I also believe that poetry should not reinvent the wheel, and leave the things that CICD does best. That's why I mentioned that I prefer invoking git myself (i.e. the CICD takes care of that), because every CICD pipeline is different. But IMHO bumping versions of the subpackages is something everybody will need, that's why I propose to make this part into poetry. Or as an alternative, as a plug-in to poetry. After that, users can version, publish to you, etc. the way they want.

remram44 commented 3 years ago

If I run poetry add in a subdirectory, it will generate a poetry.lock there instead of updating the root-level one. Same with running poetry run or poetry shell in a subdirectory. This is different from what workspace-aware package managers do.

KoltesDigital commented 3 years ago

@remram44 exactly, that's why I've proposed new root-level commands poetry package <name> add/remove, which mimics Yarn or Cargo CLI features.

My experience with monorepos is that the users should not run commands from subdirectories. If one were to add from a subdirectory with either Yarn or Cargo, this would create undesired lock files too. And this would be reasonable. I don't expect a project manager tool to find out if the current project is actually part of a larger monorepo. Monorepo settings define which subdirectories are to be considered as subpackages (workspaces in package.json, Cargo.toml, and in my proposition), not the other way around.

remram44 commented 3 years ago

Cargo gets this right, I don't know why you say this is unreasonable. The shortcomings of some tools are no argument to ignore the behavior of working tools.

KoltesDigital commented 3 years ago

@remram44 interesting, I wasn't aware of this feature of Cargo. But well, we're having different views about what should the monorepo support look like. Our two views are different, but not exclusive, so let's have both.

davidroeca commented 3 years ago

Jumping in here regarding yarn behavior—running a yarn add in a yarn workspace does not generate a subdirectory lock file, though it does modify the subdirectory package.json. This may not be the case if you haven’t specified the subdirectory as a workspace, but I think what we’re hoping for with this issue is something that enables us to have a multi-package lockfile akin to the yarn workspaces feature (since the multi-lockfile monorepo is close to being/already supported?)

airtonix commented 3 years ago

I'm not so sure python can achieve the same level of awesome with monorepos that nodejs has been able to.
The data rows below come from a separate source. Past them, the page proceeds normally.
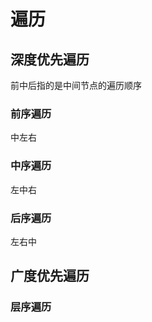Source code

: # 遍历



## 深度优先遍历
前中后指的是中间节点的遍历顺序      

### 前序遍历
中左右

### 中序遍历
左中右

### 后序遍历
左右中


## 广度优先遍历




### 层序遍历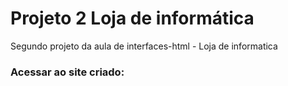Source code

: # Projeto 2 Loja de informática
Segundo projeto da aula de interfaces-html - Loja de informatica
<h3>Acessar ao site criado:</h3>
<p> <a href="https://tayna0202.github.io/Projeto02-Loja-de-informatica/index.html" target="_blank"</p>
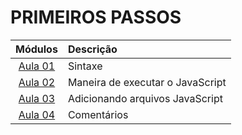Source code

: # PRIMEIROS PASSOS

|       Módulos        | Descrição                        |
| :------------------: | :------------------------------- |
| [Aula 01](./aula01)  | Sintaxe                          |
| [Aula 02](./aula02/) | Maneira de executar o JavaScript |
| [Aula 03](./aula03)  | Adicionando arquivos JavaScript  |
| [Aula 04](./aula04)  | Comentários                      |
Let me explain, perhaps i've missed something about python, but basically it comes down to the fact that python only has two places where it stores deps for a project:

one of the reasons the monorepo pattern works really well for the nodejs world comes down to how npm/yarn tree shake installed dependencies and how nodejs resolves imports.

node_modules/
  glob/
    node_modules/

      minmatch/
        package.json
        index.js

    package.json
    index.js

packages/
  core/
    package.json
    index.js
  setup/
    node_modules/

      npm-run-all/
        package.json

      cookiecutter/
         package.json

    templates/
      new-cli/...
      new-gui/...
    package.json

apps/
  some-gui-app/
    package.json
    index.js

  some-cli/
    node_modules/

      @oclif/ui/
        index.js
        package.json

    package.json
package.json

considering that apps/some-cli has this package.json and that all other package.json not inside a node_modules has a similar name field:

{
  "name": "@airtonix/some-cli",
  "version": "0.0.0"
}

finally one feature of npm/yarn is the composability of the scripts field:

/package.json

...
"scripts": {
  "some-cli": "yarn workspace @airtonix/some-cli"
}
...

/apps/some-cli/package.json

...
"scripts": {
  "setup": "yarn micropy",
  "micropy": "micropy"
}
...

with these two package.json in place and using yarn workspace i can provide all kinds of command shortcuts on the cli when developing on the project:

~/Projects/Mine/m5paper
❯ yarn splash setup         
yarn run v1.22.10
$ yarn workspace @m5paper/splash-screen setup
warning package.json: No license field
$ yarn micropy --skip-checks
warning package.json: No license field
$ micropy --skip-checks

MicroPy  Loading Project
MicroPy  ✔ Ready!
Done in 1.50s.

the end effect is I can create for the monorepo a set of common tasks that means i don't have to move around folders just to execute the tasks.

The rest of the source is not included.